**Provided material:**
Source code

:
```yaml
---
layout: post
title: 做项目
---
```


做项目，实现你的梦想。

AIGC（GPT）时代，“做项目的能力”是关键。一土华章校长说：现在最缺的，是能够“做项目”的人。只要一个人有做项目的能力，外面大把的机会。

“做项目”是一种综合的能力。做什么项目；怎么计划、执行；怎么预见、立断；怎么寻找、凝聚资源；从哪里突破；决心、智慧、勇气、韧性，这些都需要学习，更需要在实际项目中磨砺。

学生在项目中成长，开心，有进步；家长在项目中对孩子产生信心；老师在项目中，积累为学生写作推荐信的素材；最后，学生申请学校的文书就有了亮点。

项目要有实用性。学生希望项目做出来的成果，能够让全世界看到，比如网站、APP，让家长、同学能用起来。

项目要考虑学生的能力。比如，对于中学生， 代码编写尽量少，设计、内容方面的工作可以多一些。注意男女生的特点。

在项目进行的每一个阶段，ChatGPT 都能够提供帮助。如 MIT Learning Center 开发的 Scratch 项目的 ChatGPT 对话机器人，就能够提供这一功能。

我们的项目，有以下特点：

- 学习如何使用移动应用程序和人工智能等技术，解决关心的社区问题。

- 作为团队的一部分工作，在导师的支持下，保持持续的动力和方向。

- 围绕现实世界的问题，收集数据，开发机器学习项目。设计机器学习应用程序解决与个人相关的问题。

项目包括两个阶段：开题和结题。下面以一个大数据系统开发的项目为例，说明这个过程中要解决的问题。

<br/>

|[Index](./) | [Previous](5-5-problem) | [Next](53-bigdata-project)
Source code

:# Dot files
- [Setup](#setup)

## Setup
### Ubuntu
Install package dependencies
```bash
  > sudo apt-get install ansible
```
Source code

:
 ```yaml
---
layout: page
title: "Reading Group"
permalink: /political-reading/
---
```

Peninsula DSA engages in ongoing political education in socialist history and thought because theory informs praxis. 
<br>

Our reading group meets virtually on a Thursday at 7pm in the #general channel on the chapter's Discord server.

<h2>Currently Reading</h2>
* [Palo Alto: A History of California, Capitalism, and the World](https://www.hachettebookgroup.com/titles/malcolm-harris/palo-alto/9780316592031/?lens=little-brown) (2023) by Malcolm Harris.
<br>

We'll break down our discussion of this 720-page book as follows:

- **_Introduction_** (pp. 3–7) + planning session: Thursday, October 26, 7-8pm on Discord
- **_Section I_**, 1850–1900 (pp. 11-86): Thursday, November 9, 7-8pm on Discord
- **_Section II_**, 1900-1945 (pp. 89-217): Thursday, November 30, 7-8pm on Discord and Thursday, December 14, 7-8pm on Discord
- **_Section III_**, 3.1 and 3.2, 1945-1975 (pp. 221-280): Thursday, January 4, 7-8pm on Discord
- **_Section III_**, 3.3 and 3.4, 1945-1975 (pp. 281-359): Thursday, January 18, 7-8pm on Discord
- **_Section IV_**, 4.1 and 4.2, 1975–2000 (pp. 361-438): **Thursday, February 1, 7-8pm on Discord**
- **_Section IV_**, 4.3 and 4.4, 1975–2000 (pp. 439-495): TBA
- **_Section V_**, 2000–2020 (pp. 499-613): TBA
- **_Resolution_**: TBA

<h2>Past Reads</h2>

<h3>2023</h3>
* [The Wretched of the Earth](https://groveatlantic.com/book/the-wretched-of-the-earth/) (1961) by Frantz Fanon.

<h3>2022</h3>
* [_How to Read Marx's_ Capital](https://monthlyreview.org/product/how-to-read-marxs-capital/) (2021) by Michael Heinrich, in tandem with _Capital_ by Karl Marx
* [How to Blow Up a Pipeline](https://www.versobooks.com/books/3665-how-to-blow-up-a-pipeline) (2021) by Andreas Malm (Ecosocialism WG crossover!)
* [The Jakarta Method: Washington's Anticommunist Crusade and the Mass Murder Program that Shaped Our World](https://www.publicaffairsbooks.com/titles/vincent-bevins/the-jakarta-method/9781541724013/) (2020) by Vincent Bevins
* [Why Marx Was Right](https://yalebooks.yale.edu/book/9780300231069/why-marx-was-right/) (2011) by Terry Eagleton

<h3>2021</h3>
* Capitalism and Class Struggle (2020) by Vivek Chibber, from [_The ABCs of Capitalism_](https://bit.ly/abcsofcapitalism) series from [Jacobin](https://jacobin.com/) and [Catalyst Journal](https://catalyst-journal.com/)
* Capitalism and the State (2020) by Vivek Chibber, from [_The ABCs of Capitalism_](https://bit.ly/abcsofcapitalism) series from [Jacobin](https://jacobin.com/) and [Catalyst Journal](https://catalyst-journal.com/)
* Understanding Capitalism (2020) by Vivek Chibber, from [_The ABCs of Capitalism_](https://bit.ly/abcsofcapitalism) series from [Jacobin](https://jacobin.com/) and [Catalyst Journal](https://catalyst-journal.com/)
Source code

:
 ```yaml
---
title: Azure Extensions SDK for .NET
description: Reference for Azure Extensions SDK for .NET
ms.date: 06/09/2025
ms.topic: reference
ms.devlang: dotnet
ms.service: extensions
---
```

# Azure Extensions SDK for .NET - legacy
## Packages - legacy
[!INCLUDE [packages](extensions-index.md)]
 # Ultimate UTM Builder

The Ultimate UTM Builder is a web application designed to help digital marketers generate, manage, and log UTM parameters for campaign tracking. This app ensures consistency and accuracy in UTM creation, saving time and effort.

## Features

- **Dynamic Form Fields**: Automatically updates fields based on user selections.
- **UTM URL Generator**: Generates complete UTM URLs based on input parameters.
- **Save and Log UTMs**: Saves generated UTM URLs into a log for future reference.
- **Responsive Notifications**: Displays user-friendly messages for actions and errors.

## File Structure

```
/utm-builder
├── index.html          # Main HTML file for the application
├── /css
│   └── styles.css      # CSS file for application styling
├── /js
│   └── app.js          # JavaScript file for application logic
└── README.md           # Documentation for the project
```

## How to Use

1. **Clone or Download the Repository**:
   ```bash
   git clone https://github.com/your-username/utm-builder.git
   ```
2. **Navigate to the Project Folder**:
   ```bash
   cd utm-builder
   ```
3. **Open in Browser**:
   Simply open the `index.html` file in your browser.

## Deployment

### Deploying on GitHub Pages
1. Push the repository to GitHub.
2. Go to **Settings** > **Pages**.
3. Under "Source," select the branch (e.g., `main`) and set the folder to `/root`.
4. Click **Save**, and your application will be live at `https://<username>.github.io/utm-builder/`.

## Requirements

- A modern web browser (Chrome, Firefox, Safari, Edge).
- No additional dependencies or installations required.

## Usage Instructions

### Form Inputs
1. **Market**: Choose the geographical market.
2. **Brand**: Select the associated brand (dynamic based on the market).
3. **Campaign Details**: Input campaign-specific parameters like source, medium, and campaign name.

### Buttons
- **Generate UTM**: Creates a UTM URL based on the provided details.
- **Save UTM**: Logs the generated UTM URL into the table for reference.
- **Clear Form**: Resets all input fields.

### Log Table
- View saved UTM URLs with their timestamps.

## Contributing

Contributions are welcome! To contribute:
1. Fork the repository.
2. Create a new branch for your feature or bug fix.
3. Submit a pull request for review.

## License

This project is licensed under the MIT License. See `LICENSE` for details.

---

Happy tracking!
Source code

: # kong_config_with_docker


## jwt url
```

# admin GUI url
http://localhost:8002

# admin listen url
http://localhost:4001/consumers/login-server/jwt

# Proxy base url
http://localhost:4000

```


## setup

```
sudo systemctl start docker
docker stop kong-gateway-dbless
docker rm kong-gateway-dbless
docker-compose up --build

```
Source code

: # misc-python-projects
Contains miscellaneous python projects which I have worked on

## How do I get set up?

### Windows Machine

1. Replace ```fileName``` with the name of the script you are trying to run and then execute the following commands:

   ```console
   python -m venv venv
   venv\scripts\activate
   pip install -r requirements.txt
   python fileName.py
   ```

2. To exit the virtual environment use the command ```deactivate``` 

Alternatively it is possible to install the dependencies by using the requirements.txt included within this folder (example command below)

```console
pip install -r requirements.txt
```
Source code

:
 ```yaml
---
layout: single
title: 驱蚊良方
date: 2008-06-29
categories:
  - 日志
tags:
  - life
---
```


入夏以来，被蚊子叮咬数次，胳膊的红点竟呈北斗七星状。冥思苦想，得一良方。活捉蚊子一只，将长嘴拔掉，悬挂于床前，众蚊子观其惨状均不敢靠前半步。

**To do:** Above are the records; repeat exactly the lines from the one holding "We'll break down" down to the one holding "by Frantz Fanon.", end lines included.

**Result:**
We'll break down our discussion of this 720-page book as follows:

- **_Introduction_** (pp. 3–7) + planning session: Thursday, October 26, 7-8pm on Discord
- **_Section I_**, 1850–1900 (pp. 11-86): Thursday, November 9, 7-8pm on Discord
- **_Section II_**, 1900-1945 (pp. 89-217): Thursday, November 30, 7-8pm on Discord and Thursday, December 14, 7-8pm on Discord
- **_Section III_**, 3.1 and 3.2, 1945-1975 (pp. 221-280): Thursday, January 4, 7-8pm on Discord
- **_Section III_**, 3.3 and 3.4, 1945-1975 (pp. 281-359): Thursday, January 18, 7-8pm on Discord
- **_Section IV_**, 4.1 and 4.2, 1975–2000 (pp. 361-438): **Thursday, February 1, 7-8pm on Discord**
- **_Section IV_**, 4.3 and 4.4, 1975–2000 (pp. 439-495): TBA
- **_Section V_**, 2000–2020 (pp. 499-613): TBA
- **_Resolution_**: TBA

<h2>Past Reads</h2>

<h3>2023</h3>
* [The Wretched of the Earth](https://groveatlantic.com/book/the-wretched-of-the-earth/) (1961) by Frantz Fanon.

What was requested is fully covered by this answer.